Although COVID-19 infections clustered within 26 (12.7%) patients whose family members or friends were also infected with COVID-19 in this study, 179 patients (87.3%) did not have a clear history of exposure. About 77.1% of patients had one or more underlying comorbidity, the most common of which were chronic diseases, such as hypertension, diabetes, coronary heart disease, cerebrovascular disease, stroke, malignant tumor, chronic obstructive pulmonary disease and nephropathy. In particular, many patients concomitantly suffered from a variety of underlying comorbidities (Table 1).

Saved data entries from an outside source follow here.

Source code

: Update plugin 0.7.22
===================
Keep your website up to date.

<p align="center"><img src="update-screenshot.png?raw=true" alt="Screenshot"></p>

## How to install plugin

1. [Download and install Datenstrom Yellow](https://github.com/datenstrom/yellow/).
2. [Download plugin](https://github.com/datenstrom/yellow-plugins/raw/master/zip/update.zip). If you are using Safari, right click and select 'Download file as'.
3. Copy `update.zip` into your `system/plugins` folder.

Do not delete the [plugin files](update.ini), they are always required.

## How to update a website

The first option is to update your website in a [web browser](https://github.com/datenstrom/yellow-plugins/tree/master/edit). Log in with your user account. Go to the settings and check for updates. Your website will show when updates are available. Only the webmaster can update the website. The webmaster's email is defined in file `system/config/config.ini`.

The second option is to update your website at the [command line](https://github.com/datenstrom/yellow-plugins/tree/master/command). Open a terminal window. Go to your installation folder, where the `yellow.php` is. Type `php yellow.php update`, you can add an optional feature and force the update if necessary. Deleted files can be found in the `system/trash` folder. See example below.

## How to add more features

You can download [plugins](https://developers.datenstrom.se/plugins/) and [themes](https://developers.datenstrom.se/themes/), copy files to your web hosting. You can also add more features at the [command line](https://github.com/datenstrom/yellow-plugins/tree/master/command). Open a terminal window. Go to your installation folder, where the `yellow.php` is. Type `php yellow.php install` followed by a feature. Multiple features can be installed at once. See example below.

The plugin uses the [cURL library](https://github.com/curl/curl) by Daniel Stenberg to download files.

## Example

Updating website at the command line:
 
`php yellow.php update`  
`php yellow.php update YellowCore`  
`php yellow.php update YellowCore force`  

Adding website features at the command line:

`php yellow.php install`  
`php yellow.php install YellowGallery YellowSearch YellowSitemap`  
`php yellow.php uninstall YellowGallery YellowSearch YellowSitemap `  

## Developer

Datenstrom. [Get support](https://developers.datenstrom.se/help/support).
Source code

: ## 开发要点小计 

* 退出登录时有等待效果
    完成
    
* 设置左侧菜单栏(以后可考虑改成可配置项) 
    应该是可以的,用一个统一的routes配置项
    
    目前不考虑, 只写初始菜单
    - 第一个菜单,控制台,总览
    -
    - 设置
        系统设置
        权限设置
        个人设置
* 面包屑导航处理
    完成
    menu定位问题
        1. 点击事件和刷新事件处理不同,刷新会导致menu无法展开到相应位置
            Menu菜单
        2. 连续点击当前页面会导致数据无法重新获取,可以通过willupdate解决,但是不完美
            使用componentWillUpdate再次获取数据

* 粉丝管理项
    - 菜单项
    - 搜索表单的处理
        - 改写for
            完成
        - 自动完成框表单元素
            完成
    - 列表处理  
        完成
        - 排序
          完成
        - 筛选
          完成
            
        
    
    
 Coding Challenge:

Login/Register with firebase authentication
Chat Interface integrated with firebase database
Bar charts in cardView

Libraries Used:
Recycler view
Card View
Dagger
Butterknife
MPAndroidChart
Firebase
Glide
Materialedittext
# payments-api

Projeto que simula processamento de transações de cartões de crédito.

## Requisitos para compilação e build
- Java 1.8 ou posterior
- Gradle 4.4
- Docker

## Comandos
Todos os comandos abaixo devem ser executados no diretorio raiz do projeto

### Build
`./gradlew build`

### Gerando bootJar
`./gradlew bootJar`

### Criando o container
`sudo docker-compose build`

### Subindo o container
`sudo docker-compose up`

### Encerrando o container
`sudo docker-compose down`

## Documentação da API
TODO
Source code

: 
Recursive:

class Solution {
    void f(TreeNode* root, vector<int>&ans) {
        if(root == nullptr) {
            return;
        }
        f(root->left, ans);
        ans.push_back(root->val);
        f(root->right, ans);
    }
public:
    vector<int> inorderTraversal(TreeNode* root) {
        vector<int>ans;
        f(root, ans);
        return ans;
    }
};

Table 1 - Demographics and baseline characteristics of patients with COVID-19.
All patients Diseases severity
Severe Critical (cases recovered) Critical (Death)
(n = 205) (n = 145) (n = 29) (n = 31) F /χ 2 value P value
Age—mean (range) 67.2 (24–91) 66.6 (24–91) 67.1 (37–88) 69.7 (25–89) 0.937 .394
Age-groups-n (%)
 ≦30y 2 (1.0) 1 (0.7) 0 1 (3.2) 7.541 .274
 30–49y 9 (4.4) 7 (4.8) 2 (6.9) 0
 50–69y 111 (54.1) 84 (57.9) 14 (48.3) 13 (41.9)
 ≥70y 83 (40.5) 53 (36.6) 13 (44.8) 17 (54.9)
Sex-n (%)
 Female 87 (42.4) 64 (44.1) 13 (44.8) 10 (32.3) 1.554 .46
 Male 118 (57.6) 81 (55.9) 16 (55.2) 21 (67.7)
Exposure history-n (%)
 Yes 26 (12.7) 22 (15.2) 2 (6.9) 2 (6.5) 2.775 .25
 No 179 (87.3) 123 (84.8) 27 (93.1) 29 (93.5)
Comorbidity-n (%)
 0 47 (22.9) 36 (24.8) 5 (17.2) 6 (19.4) 2.942 .816
 1 70 (34.1) 46 (31.7) 13 (44.8) 11 (35.5)
 Hypertension 31 (15.1) 21 (14.5) 5 (17.2) 5 (16.1)
 Diabetes mellitus 7 (3.4) 6 (4.1) 1 (3.4) 0
 Chronic bronchitis 4 (2.0) 4 (2.8) 0 0
 Coronary heart disease 1 (0.5) 1 (0.7) 0 0
 Respiratory failure 8 (0.4) 0 4 (13.8) 4 (12.9)
 Other 20 (9.8) 14 (9.7) 3 (10.3) 2 (6.5)
 2 40 (19.5) 30 (20.7) 5 (17.2) 5 (16.1)
 Hypertension+Coronary heart disease 6 (2.9) 6 (4.1) 0 0
 Hypertension+Diabetes mellitus 11 (5.4) 6 (4.1) 2 (6.9) 3 (9.7)
 Coronary heart disease+Diabetes mellitus 2 (1.0) 2 (1.4) 0 0
 Other 21 (10.2) 16 (11.0) 3 (10.3) 2 (6.5)
 ≧3 48 (23.5) 33 (22.8) 6 (20.8) 9 (29)
 Hypertension+Coronary heart disease+Diabetes mellitus 3 (1.5) 3 (2.1) 0 0
 Hypertension+Coronary heart disease+X 10 (4.5) 7 (4.8) 1 (3.4) 2 (6.5)
 Hypertension+Diabetes mellitus+X 12 (5.9) 9 (6.2) 1 (3.4) 2 (6.5)
 Other 24 (11.7) 14 (9.7) 5 (17.2) 5 (16.1)
COVID-19 = coronavirus disease 2019; X = Chronic obstructive pulmonary disease, Cerebrovascular disease, Malignant, Anemia, Hypoproteinemia, Arrhythmia, Liver cirrhosis, etc. 0,1,2, ≥3: the number of comorbidities.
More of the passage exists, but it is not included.